Why I Keep Hand Written Notes in Meetings

Source: DALL-E

In a world dominated by technology, where digital tools are often the go-to for note-taking, I’ve found immense value in maintaining the practice of keeping handwritten notes during meetings. This technique is not just about documenting discussions; it’s an integral part of my active listening strategy — a critical skill for effective leadership and coaching.

Active listening involves more than just hearing words. It’s about fully engaging with the speaker, maintaining eye contact, processing their words, and often, reflecting their sentiments or phrases back to them. This ensures not only that you’ve understood their message, but also that they feel heard and valued. In my years of experience in leadership and executive coaching, active listening has proven to be a cornerstone of successful communication.

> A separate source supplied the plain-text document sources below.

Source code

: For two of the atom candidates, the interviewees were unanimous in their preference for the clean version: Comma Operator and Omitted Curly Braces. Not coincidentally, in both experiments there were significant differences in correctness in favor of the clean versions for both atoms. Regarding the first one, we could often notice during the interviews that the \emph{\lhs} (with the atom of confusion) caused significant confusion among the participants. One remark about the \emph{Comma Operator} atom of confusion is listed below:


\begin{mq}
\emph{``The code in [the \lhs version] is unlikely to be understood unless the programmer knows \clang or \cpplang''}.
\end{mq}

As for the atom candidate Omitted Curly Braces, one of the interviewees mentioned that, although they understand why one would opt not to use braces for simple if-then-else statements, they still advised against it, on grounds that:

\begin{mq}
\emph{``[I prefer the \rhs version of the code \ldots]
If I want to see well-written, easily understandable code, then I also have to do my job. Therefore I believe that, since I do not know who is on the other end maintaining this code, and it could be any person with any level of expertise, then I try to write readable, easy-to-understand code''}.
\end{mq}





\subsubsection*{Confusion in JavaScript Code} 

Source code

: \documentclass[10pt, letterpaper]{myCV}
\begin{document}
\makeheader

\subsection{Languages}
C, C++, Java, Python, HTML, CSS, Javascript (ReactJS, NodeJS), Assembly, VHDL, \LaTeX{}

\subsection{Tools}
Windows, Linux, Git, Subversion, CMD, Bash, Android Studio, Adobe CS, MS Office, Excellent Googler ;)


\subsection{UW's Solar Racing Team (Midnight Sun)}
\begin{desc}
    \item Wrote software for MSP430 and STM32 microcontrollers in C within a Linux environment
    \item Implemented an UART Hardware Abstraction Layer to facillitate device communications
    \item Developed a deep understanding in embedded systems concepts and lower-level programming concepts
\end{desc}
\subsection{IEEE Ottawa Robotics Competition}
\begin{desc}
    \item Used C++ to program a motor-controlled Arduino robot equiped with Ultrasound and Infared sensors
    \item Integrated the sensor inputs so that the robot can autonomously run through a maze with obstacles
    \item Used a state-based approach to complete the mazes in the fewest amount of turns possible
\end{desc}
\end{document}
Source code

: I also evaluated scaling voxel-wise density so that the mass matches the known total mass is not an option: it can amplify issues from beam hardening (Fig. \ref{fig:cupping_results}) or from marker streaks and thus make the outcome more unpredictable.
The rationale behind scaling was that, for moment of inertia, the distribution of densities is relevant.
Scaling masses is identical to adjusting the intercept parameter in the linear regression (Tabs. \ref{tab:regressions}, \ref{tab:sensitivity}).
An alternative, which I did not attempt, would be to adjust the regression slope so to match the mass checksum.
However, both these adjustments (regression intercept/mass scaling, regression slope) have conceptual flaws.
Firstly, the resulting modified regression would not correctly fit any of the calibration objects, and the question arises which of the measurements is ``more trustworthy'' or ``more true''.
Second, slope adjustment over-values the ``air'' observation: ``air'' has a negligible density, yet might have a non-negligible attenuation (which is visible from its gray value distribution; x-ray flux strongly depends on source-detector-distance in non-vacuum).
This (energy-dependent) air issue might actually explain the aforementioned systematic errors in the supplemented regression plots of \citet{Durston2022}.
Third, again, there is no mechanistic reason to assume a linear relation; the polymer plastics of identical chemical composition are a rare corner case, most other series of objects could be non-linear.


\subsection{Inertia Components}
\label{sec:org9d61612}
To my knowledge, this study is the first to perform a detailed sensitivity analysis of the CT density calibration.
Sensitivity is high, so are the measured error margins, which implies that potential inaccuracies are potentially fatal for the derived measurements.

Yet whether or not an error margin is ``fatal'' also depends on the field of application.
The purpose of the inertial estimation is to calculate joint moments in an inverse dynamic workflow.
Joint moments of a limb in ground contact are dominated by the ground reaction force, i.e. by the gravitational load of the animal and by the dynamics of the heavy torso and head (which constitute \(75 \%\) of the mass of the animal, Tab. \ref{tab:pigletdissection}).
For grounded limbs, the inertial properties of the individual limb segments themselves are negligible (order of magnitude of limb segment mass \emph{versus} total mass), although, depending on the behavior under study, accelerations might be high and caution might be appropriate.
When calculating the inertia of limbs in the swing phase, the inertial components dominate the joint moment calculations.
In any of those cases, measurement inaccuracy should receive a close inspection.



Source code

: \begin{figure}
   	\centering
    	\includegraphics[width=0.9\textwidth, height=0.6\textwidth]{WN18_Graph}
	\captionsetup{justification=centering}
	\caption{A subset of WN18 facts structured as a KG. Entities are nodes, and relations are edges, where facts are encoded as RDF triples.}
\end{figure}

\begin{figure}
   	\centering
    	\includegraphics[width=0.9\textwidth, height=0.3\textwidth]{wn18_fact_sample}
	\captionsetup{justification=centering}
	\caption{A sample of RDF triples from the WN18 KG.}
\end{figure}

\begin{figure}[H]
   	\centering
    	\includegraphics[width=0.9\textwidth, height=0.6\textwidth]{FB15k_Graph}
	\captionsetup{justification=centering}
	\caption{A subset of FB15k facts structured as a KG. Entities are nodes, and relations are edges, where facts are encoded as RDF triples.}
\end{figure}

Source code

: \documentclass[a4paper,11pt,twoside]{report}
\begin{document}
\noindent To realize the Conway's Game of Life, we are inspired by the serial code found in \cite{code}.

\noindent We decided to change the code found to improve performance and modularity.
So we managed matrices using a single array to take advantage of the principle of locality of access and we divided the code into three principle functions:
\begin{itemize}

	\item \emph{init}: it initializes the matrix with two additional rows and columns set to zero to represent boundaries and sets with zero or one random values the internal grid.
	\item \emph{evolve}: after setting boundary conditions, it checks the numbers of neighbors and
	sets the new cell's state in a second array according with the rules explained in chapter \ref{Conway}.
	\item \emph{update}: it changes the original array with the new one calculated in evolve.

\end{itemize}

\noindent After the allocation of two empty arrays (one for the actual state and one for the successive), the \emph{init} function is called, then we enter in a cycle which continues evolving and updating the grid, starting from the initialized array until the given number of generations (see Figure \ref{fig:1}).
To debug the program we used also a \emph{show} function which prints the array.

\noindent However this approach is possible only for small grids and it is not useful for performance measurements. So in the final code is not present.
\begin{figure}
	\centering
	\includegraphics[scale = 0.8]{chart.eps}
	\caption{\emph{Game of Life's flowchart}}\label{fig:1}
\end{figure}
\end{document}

Interestingly, handwritten notes play a pivotal role in this process. Research has shown that the act of writing notes by hand can significantly improve focus and information retention. A study published in the Journal of Experimental Psychology found that taking and reviewing longhand notes can help mitigate mind-wandering, a common obstacle in maintaining attentive listening.

For years, I carried bound notebooks, using them to jot down key points and thoughts during meetings. This method was effective in helping me remember and process information, but it wasn’t without its drawbacks. Physical notebooks, while handy, aren’t always within reach, especially during unexpected or impromptu meetings.

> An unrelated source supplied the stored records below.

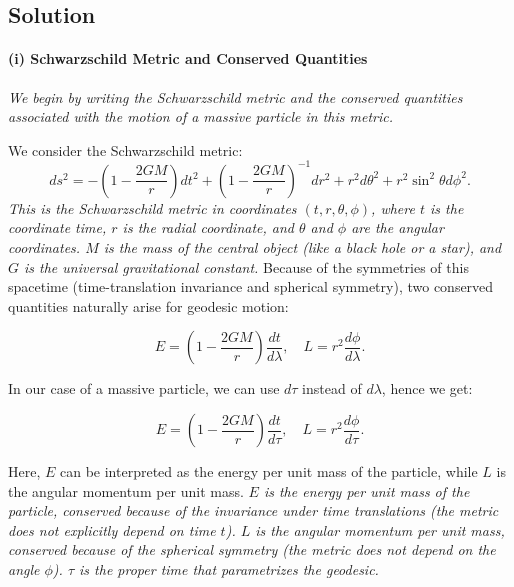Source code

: \documentclass{article}
\begin{document}
\subsection*{Solution}

\paragraph{(i) Schwarzschild Metric and Conserved Quantities}
\textit{We begin by writing the Schwarzschild metric and the conserved quantities associated with the motion of a massive particle in this metric.}

We consider the Schwarzschild metric:
\begin{equation*}
ds^2 = - \left(1 - \frac{2GM}{r}\right)dt^2 + \left(1 - \frac{2GM}{r}\right)^{-1}dr^2 + r^2 d\theta^2 + r^2 \sin^2\theta d\phi^2.
\end{equation*}
\textit{This is the Schwarzschild metric in coordinates \((t, r, \theta, \phi)\), where \(t\) is the coordinate time, \(r\) is the radial coordinate, and \(\theta\) and \(\phi\) are the angular coordinates. \(M\) is the mass of the central object (like a black hole or a star), and \(G\) is the universal gravitational constant.}
Because of the symmetries of this spacetime (time-translation invariance and spherical symmetry), two conserved quantities naturally arise for geodesic motion:

\begin{equation*}
E = \left(1 - \frac{2GM}{r}\right) \frac{dt}{d\lambda},
\quad
L = r^{2} \frac{d\phi}{d\lambda}.
\end{equation*}

In our case of a massive particle, we can use $d\tau$ instead of $d\lambda$, hence we get:

\begin{equation*}
E = \left(1 - \frac{2GM}{r}\right) \frac{dt}{d\tau},
\quad
L = r^{2} \frac{d\phi}{d\tau}.
\end{equation*}

Here, \(E\) can be interpreted as the energy per unit mass of the particle, while \(L\) is the angular momentum per unit mass.
\textit{\(E\) is the energy per unit mass of the particle, conserved because of the invariance under time translations (the metric does not explicitly depend on time \(t\)). \(L\) is the angular momentum per unit mass, conserved because of the spherical symmetry (the metric does not depend on the angle \(\phi\)). \(\tau\) is the proper time that parametrizes the geodesic.}
\end{document}

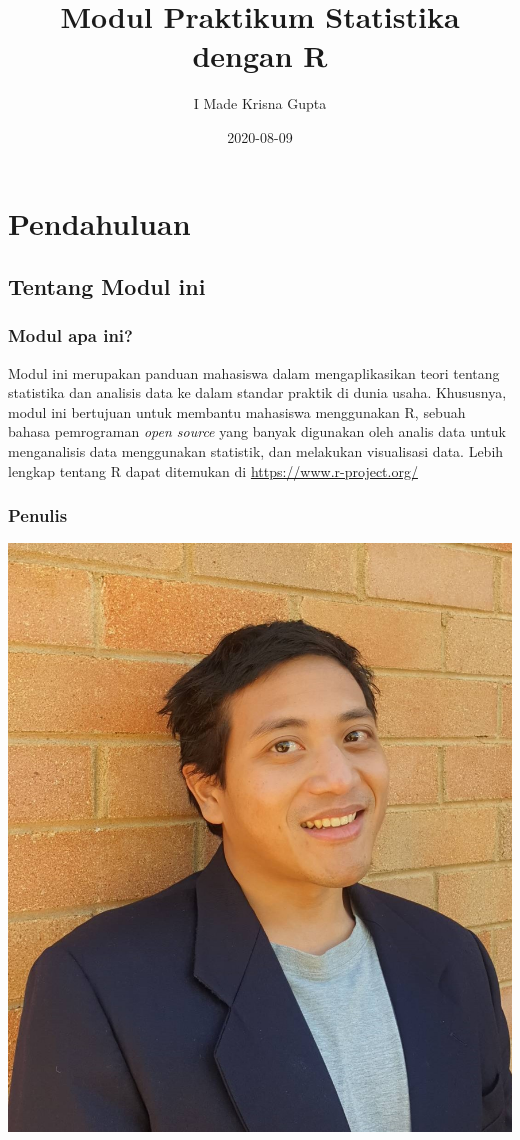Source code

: \documentclass[
]{book}
\title{Modul Praktikum Statistika dengan R}
\author{I Made Krisna Gupta}
\date{2020-08-09}
\begin{document}
\maketitle

{
\setcounter{tocdepth}{1}
\tableofcontents
}
\hypertarget{pendahuluan}{%
\chapter{Pendahuluan}\label{pendahuluan}}

\hypertarget{tentang-modul-ini}{%
\section{Tentang Modul ini}\label{tentang-modul-ini}}

\hypertarget{modul-apa-ini}{%
\subsection{Modul apa ini?}\label{modul-apa-ini}}

Modul ini merupakan panduan mahasiswa dalam mengaplikasikan teori tentang statistika dan analisis data ke dalam standar praktik di dunia usaha. Khususnya, modul ini bertujuan untuk membantu mahasiswa menggunakan R, sebuah bahasa pemrograman \emph{open source} yang banyak digunakan oleh analis data untuk menganalisis data menggunakan statistik, dan melakukan visualisasi data. Lebih lengkap tentang R dapat ditemukan di \url{https://www.r-project.org/}

\hypertarget{penulis}{%
\subsection{Penulis}\label{penulis}}

\includegraphics{imedprofile.jpg}
\end{document}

To overcome this limitation, I transitioned to taking notes on my iPad. Using a stylus and the Notes app, I can quickly create a new file for each meeting. This approach has several advantages. First, it allows me to keep my notes organized and easily accessible. The iPad’s Focus Mode also ensures that I stay free from distractions like text messages or notifications during meetings.

The digital format has another significant benefit: my notes are synchronized across my devices through iCloud. This connectivity means that my notes are available on my main computer and iPhone, offering me the flexibility to access them whenever needed. It’s a safeguard against the all-too-familiar problem of misplacing a notebook, something I’ve experienced firsthand.

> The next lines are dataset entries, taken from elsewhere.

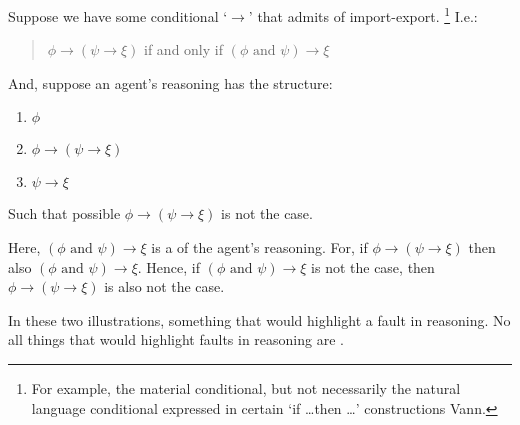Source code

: \begin{note}
  \begin{illustration}
    Suppose we have some conditional `\(\rightarrow\)' that admits of import-export.\nolinebreak
    \footnote{
      For example, the material conditional, but not necessarily the natural language conditional expressed in certain `if \dots then \dots' constructions {\color{red} Vann}.
    }
    I.e.:
    \begin{quote}
      \(\phi \rightarrow (\psi \rightarrow \xi)\) if and only if \((\phi \text{ and } \psi) \rightarrow \xi\)
    \end{quote}
    And, suppose an agent's reasoning has the structure:
    \begin{enumerate}
    \item \(\phi\)
    \item \(\phi \rightarrow (\psi \rightarrow \xi)\)
    \item \(\psi \rightarrow \xi\)
    \end{enumerate}
    Such that possible \(\phi \rightarrow (\psi \rightarrow \xi)\) is not the case.
  \end{illustration}

  Here, \((\phi \text{ and } \psi) \rightarrow \xi\) is a \requ{} of the agent's reasoning.
  For, if \(\phi \rightarrow (\psi \rightarrow \xi)\) then also \((\phi \text{ and } \psi) \rightarrow \xi\).
  Hence, if \((\phi \text{ and } \psi) \rightarrow \xi\) is not the case, then \(\phi \rightarrow (\psi \rightarrow \xi)\) is also not the case.
\end{note}

\begin{note}
  In these two illustrations, something that would highlight a fault in reasoning.
  No all things that would highlight faults in reasoning are .
\end{note}

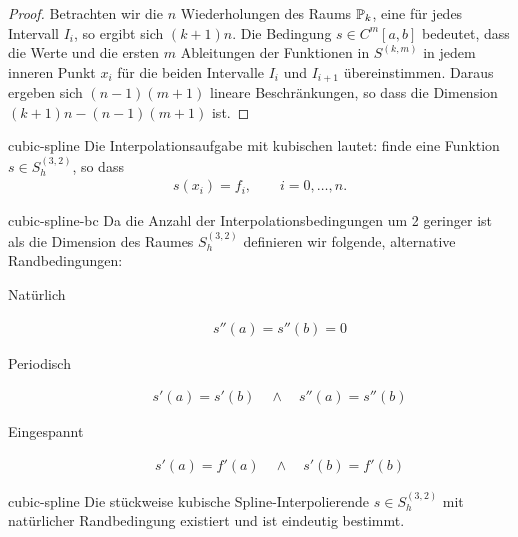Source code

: \begin{proof}
  Betrachten wir die $n$ Wiederholungen des Raums $\P_k$, eine für
  jedes Intervall $I_i$, so ergibt sich $(k+1)n$.  Die Bedingung
  $s\in C^m[a,b]$ bedeutet, dass die Werte und die ersten $m$
  Ableitungen der Funktionen in $S^{(k,m)}$ in jedem inneren Punkt
  $x_i$ für die beiden Intervalle $I_i$ und $I_{i+1}$
  übereinstimmen. Daraus ergeben sich $(n-1)(m+1)$ lineare
  Beschränkungen, so dass die Dimension $(k+1)n - (n-1)(m+1)$ ist.
\end{proof}

\begin{Definition}{cubic-spline}
  Die Interpolationsaufgabe mit kubischen  lautet:
  finde eine Funktion $s\in S_h^{(3,2)}$, so dass
  \begin{gather}
    s(x_i) = f_i,\qquad i=0,\dots,n.
  \end{gather}
\end{Definition}

\begin{Definition}{cubic-spline-bc}
  Da die Anzahl der Interpolationsbedingungen um 2 geringer ist als
  die Dimension des Raumes $S_h^{(3,2)}$ definieren wir folgende,
  alternative Randbedingungen:
  \begin{description}
  \item[Natürlich]
    \begin{gather}
      s''(a) = s''(b) = 0
    \end{gather}
  \item[Periodisch]
    \begin{gather}
      s'(a) = s'(b) \quad \wedge \quad s''(a) = s''(b)
    \end{gather}
  \item[Eingespannt]
    \begin{gather}
      s'(a) = f'(a) \quad \wedge \quad s'(b) = f'(b)
    \end{gather}
  \end{description}
\end{Definition}

\begin{Satz}{cubic-spline}
  Die stückweise kubische Spline-Interpolierende $s\in S_h^{(3,2)}$
  mit natürlicher Randbedingung existiert und ist eindeutig bestimmt.
\end{Satz}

But why stick with handwriting in an age where typing is faster and more convenient? The answer lies in the connection between hand movements and memory. Writing by hand involves more complex motor skills and sensory experiences than typing. This engagement of the brain’s motor pathways aids in better encoding and recalling of the information.

In my coaching practice at PotensMentor, I emphasize the importance of being fully present and engaged in interactions. Handwritten notes are a tangible manifestation of this principle. They represent a deliberate choice to immerse oneself in the conversation, to actively listen and participate, rather than passively record.

For anyone looking to improve their leadership and communication skills, I advocate giving handwritten notes a try. Whether you choose the traditional pen and paper or a digital stylus and tablet, the act of writing by hand can transform your approach to meetings. It’s a simple yet powerful tool that fosters deeper engagement, better memory retention, and, ultimately, more meaningful connections.

Handwritten notes are more than just a method of recording information; they are a conduit to deeper understanding and connection in our interactions. As we navigate our fast-paced, technology-driven world, sometimes, going back to the basics, like taking handwritten notes, can offer the most sophisticated solutions.